So how was the loyalty of the Black bourgeoisie secured?
First, the abolition of Jim Crow legal segregation. The South had to be made into the North’s image (of legal but still unreal racial equality), as legalized segregation was harmful to all Black people, whether labourer or bourgeoisie.
Second, the Black elite must be admitted into society’s heights, like legislature, the giant corporation, and universities. The possibility of moving up in society, without actually enabling mass structural social realignment, eased the psychological stress of racial oppression without any real oligarchic concessions.

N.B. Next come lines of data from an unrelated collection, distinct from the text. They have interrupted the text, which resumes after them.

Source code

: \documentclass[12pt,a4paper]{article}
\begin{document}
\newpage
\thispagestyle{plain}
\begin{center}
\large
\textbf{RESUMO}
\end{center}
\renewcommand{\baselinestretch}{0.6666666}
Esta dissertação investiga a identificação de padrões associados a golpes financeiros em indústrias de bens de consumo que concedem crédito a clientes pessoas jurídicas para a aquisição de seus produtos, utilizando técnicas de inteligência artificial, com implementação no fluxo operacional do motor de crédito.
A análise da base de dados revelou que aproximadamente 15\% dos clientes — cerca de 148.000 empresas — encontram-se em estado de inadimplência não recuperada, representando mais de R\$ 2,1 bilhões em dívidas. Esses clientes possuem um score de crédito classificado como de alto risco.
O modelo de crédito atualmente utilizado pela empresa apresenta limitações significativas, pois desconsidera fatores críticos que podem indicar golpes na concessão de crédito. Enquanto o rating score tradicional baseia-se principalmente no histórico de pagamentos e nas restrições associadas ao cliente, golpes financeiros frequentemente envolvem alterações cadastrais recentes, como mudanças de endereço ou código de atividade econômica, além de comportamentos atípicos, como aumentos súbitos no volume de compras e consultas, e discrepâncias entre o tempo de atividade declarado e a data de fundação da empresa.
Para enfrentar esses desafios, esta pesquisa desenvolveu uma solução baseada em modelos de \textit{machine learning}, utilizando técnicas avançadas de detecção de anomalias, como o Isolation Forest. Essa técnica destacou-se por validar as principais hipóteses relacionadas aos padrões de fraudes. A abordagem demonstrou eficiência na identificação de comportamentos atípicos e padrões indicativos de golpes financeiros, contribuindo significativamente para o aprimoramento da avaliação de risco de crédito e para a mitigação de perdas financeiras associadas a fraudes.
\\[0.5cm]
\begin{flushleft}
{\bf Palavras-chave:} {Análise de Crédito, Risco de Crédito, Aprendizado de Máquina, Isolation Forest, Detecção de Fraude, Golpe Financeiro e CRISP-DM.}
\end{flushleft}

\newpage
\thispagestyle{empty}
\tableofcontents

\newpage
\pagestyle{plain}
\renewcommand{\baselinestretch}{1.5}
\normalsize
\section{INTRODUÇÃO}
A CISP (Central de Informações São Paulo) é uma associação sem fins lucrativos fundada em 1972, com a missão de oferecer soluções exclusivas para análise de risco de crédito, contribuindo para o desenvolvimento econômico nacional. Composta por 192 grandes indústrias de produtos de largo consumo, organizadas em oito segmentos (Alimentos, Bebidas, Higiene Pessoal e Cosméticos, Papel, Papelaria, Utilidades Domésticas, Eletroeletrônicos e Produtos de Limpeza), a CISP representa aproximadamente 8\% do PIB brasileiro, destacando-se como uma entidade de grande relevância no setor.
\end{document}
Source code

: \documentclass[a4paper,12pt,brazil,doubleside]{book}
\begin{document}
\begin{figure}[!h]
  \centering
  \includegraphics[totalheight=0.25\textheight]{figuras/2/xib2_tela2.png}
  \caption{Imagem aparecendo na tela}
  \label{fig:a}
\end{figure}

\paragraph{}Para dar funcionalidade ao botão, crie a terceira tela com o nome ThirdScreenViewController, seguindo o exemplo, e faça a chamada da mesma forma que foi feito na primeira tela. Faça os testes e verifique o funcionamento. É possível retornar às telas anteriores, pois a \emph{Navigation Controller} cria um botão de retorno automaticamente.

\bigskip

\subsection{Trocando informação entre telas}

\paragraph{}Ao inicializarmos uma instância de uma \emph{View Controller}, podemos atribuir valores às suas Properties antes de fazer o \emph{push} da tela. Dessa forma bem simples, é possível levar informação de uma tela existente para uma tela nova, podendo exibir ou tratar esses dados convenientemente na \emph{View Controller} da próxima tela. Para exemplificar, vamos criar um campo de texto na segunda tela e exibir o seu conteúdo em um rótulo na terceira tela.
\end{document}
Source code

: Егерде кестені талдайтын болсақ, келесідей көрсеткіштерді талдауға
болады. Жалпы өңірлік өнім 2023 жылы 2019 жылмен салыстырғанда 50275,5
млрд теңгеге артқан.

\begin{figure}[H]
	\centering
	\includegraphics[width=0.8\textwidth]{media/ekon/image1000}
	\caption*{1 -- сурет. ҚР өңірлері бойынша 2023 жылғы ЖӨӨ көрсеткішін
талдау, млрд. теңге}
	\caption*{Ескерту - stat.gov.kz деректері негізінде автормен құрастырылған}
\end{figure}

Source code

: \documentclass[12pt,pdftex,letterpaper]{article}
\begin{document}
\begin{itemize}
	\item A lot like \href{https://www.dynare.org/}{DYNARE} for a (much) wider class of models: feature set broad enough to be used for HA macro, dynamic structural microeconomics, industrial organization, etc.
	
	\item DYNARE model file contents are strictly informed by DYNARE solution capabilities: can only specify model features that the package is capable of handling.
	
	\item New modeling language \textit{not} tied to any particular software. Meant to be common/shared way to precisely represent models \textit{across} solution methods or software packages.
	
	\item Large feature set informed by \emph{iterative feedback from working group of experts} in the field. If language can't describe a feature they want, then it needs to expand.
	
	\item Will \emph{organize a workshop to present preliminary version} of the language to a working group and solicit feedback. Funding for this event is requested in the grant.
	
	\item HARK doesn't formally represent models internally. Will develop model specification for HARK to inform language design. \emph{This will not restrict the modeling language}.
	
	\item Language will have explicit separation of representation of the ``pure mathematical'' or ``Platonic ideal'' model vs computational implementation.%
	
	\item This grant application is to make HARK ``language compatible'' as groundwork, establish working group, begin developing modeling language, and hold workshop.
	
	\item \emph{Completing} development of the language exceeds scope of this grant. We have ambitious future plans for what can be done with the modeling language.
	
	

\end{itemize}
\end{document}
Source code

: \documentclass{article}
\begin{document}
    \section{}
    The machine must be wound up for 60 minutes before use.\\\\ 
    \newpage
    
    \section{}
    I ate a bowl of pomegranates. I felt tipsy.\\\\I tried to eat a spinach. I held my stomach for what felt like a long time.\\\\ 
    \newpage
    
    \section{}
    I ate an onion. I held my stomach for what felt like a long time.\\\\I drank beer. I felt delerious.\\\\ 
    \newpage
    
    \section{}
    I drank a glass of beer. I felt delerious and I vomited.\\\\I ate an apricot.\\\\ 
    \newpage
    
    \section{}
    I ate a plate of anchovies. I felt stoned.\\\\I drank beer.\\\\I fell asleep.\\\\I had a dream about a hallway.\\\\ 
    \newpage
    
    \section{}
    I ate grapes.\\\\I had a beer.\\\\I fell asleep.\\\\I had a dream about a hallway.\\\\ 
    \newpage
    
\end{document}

Third, Black members of the upper classes must remain dependent on White oligarchs for their relatively esteemed positions. Through the use of finances, co-optation of movements, or the destruction of subversive Black elite individuals/movements, the White oligarchy retained control on the velvet rope into elites.
Through these various methods, the ceiling for any single Black individual can be made limitless, without any liberation of the Black masses, and always at the whims of the White oligarchy. Through B+S’ crystal clear analysis of the forces at play here, we can see how effectively the White oligarchy continues to divide the working class, and co-opt Black liberatory movements, without the global condemnation faced by South Africa or Rhodesia.
For these reasons, overcoming racism in the working class, and uncovering Black peoples’ eyes to the betrayals of the Black elite, are necessary to turn the Black working class from a sub-proletarian reserve army of labour, to a real revolutionary proletarian force in the imperial metropole.